# TASK BRIEF:
Given the records below, would you repeat exactly the lines that begin at the one containing "comparator." and end at the one containing "counter stage and the overflow counter.", inclusive?

# MATERIAL FOR THE TASK:
>>>>>
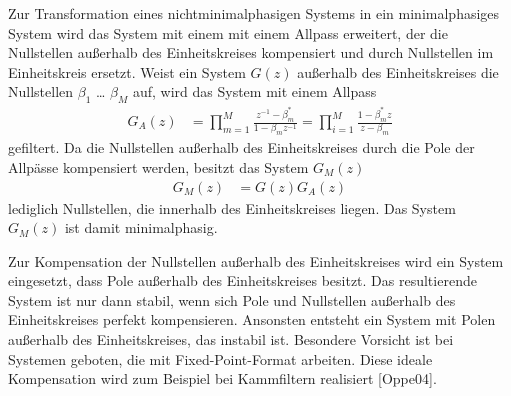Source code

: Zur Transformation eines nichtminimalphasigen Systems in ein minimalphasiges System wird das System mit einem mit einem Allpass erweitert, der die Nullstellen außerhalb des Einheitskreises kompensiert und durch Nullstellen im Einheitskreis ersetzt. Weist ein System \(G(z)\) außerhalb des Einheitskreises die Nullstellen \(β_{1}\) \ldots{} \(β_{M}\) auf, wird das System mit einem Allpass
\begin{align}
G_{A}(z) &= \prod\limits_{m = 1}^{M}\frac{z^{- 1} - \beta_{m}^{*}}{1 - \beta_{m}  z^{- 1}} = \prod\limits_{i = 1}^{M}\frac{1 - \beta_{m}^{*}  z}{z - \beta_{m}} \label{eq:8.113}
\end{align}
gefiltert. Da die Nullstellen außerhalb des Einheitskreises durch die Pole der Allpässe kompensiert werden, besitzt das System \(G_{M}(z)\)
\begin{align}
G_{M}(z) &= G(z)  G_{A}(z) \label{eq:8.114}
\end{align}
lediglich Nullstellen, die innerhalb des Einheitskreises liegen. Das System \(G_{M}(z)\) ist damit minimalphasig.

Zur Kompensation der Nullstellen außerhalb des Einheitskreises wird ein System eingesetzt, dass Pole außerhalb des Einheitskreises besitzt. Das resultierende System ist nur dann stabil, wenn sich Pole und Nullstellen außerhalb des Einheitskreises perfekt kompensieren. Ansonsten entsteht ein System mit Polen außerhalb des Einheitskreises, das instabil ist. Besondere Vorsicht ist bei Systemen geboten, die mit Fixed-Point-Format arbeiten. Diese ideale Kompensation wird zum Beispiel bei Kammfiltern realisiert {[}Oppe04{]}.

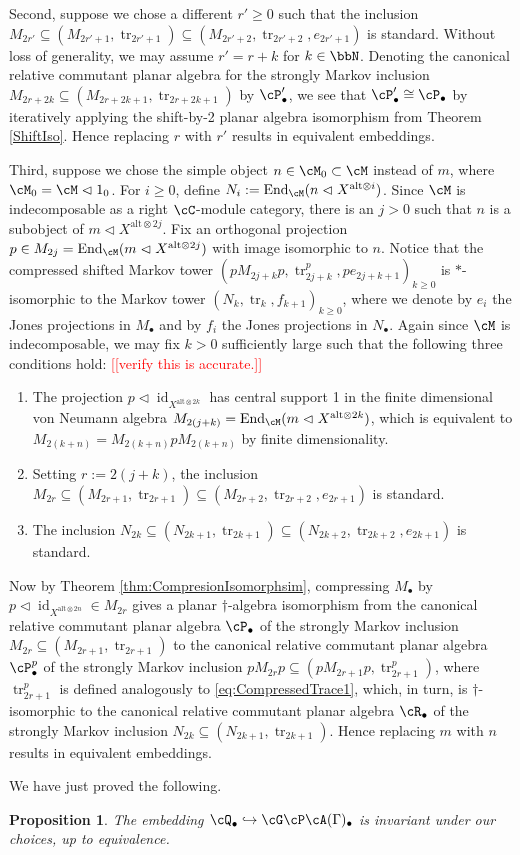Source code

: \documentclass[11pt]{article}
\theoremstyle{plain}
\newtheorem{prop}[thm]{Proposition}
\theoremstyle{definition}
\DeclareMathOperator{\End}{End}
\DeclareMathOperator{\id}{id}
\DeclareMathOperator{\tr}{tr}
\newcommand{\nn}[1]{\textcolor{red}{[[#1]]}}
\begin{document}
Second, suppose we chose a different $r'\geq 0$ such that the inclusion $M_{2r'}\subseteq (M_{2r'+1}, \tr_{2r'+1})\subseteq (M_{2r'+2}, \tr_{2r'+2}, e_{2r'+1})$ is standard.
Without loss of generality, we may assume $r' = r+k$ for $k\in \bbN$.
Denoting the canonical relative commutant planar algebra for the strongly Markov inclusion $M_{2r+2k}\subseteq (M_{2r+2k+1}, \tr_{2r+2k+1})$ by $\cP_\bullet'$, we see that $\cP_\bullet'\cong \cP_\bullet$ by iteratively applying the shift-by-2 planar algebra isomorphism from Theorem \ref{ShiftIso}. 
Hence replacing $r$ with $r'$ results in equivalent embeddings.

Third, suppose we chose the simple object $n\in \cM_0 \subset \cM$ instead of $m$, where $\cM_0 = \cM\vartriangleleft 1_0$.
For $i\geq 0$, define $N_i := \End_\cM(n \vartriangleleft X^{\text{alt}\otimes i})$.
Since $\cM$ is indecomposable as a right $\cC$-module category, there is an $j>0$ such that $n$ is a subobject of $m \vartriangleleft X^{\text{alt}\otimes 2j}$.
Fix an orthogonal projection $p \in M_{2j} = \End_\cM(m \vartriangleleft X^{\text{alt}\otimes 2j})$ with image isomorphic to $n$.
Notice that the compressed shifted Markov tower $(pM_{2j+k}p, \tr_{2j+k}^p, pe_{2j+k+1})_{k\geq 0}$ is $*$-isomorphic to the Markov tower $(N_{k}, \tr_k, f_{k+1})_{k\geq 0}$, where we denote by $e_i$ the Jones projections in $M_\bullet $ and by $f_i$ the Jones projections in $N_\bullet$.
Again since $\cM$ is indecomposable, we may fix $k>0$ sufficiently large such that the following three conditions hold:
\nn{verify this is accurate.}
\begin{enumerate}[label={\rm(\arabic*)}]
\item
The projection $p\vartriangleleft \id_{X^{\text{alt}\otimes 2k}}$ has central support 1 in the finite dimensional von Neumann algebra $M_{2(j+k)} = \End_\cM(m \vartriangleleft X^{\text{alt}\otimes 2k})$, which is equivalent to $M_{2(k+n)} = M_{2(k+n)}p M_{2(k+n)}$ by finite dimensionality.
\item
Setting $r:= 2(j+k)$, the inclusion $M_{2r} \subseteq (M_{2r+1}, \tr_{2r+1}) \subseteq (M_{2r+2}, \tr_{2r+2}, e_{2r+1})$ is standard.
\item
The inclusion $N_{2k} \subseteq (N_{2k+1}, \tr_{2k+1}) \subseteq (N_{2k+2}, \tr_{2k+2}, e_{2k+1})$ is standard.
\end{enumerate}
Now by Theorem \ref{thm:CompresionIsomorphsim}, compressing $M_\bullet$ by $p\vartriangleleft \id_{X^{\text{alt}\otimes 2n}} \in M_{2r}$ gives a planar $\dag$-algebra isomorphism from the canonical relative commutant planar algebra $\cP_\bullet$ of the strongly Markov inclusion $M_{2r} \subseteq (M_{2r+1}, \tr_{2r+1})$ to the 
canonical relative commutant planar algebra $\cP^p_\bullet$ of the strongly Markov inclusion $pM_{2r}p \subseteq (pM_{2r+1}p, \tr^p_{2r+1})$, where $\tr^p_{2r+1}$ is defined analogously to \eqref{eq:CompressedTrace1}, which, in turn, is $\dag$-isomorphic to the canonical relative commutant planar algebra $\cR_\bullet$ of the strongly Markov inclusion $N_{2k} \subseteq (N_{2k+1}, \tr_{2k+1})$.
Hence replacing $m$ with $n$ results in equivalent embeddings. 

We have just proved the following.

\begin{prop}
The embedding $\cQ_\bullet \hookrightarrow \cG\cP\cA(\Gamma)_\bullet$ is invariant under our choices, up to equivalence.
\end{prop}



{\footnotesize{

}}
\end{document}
<<<<<
>>>>>
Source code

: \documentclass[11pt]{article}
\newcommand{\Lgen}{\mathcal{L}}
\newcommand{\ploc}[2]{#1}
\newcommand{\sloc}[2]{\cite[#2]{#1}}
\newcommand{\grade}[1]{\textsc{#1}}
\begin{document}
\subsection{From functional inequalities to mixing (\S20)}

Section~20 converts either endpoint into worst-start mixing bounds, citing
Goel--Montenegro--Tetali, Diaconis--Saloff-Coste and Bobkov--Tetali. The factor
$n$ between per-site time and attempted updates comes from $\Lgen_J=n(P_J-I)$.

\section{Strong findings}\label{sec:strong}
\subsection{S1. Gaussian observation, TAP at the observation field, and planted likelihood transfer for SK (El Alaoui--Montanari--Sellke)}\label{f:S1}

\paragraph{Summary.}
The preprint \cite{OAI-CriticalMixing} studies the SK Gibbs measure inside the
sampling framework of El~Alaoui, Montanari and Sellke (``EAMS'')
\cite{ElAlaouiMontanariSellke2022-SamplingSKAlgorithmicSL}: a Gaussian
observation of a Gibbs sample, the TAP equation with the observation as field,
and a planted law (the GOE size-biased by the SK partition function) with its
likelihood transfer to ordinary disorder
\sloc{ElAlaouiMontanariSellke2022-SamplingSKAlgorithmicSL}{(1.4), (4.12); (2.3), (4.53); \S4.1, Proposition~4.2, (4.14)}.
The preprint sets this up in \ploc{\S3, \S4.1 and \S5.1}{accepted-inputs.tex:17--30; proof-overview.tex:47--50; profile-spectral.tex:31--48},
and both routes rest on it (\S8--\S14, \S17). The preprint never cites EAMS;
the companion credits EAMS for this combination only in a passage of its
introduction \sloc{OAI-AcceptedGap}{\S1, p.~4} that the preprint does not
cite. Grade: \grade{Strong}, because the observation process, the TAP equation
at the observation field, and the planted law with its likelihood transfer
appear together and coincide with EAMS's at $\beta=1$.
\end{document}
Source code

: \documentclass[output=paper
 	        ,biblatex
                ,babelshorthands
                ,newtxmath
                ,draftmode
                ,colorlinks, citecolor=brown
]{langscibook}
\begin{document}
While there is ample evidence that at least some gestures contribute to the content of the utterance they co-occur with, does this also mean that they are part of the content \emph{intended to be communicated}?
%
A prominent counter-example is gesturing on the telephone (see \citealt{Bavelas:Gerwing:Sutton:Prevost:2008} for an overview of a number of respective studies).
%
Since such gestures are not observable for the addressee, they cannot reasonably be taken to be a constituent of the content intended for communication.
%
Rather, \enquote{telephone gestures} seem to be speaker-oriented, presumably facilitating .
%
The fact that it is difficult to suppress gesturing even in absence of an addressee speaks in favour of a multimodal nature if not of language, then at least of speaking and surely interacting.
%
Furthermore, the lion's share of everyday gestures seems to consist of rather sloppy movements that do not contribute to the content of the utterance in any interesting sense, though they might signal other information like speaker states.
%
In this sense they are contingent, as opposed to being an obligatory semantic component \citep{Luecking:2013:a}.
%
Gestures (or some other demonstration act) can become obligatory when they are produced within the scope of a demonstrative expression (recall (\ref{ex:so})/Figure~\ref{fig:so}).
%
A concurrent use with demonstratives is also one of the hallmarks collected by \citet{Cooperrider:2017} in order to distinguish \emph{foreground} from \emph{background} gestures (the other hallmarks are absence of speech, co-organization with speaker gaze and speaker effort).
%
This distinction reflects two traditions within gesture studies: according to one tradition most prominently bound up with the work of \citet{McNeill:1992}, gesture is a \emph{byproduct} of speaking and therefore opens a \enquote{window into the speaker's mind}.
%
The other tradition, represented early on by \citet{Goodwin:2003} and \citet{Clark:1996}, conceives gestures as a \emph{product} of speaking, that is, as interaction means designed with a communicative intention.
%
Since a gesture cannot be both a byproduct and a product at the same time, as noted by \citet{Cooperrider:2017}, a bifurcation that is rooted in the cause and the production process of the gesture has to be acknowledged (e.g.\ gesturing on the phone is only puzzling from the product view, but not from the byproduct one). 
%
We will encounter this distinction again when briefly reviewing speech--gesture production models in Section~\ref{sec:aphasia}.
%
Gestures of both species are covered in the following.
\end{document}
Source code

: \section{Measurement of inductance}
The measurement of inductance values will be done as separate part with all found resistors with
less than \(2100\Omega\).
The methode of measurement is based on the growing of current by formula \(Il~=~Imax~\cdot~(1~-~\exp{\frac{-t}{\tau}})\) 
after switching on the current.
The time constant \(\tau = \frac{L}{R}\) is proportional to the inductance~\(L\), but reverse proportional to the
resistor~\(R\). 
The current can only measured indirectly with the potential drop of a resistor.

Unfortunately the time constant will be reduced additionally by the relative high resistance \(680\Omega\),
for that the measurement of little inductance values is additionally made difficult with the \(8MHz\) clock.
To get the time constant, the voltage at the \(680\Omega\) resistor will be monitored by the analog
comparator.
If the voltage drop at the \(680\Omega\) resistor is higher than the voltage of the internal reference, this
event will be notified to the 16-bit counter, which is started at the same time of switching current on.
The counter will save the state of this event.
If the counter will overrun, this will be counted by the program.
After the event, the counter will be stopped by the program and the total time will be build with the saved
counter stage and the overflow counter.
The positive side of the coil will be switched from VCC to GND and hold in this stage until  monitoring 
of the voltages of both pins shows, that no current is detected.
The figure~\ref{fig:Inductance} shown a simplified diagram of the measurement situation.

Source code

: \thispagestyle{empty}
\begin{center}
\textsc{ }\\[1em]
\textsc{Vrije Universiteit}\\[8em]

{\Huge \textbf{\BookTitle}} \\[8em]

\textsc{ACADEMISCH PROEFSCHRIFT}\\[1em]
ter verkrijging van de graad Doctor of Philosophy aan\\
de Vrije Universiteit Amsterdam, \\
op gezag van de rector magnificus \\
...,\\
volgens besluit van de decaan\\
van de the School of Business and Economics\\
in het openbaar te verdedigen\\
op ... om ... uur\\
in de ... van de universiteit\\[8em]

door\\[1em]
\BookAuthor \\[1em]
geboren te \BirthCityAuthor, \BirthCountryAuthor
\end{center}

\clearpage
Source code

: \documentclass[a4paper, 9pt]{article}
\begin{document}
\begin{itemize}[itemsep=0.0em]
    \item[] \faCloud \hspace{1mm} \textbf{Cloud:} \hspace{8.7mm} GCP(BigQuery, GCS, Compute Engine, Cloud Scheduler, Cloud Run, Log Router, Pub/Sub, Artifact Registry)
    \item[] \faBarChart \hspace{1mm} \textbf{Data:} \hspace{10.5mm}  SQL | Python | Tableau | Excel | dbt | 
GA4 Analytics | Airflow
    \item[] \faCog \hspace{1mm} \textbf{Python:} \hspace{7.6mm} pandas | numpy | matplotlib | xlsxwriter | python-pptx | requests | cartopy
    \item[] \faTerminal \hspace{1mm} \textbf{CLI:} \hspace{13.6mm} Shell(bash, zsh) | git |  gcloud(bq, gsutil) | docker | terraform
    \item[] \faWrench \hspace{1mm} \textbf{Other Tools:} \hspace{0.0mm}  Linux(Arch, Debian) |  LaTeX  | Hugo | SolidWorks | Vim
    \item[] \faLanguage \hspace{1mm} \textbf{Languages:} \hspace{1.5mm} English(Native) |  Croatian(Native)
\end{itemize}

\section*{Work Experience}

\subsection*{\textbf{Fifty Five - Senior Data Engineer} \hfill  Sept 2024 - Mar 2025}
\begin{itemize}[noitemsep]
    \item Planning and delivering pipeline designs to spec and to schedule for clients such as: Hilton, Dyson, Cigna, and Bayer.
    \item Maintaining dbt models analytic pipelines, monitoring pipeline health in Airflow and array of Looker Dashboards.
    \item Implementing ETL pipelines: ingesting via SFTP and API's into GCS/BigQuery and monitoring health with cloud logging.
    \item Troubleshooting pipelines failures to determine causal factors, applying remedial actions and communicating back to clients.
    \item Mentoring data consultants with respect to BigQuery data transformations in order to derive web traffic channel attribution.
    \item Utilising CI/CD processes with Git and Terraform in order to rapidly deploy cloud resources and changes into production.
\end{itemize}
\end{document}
<<<<<
# WRITTEN SOLUTION:
comparator.
If the voltage drop at the \(680\Omega\) resistor is higher than the voltage of the internal reference, this
event will be notified to the 16-bit counter, which is started at the same time of switching current on.
The counter will save the state of this event.
If the counter will overrun, this will be counted by the program.
After the event, the counter will be stopped by the program and the total time will be build with the saved
counter stage and the overflow counter.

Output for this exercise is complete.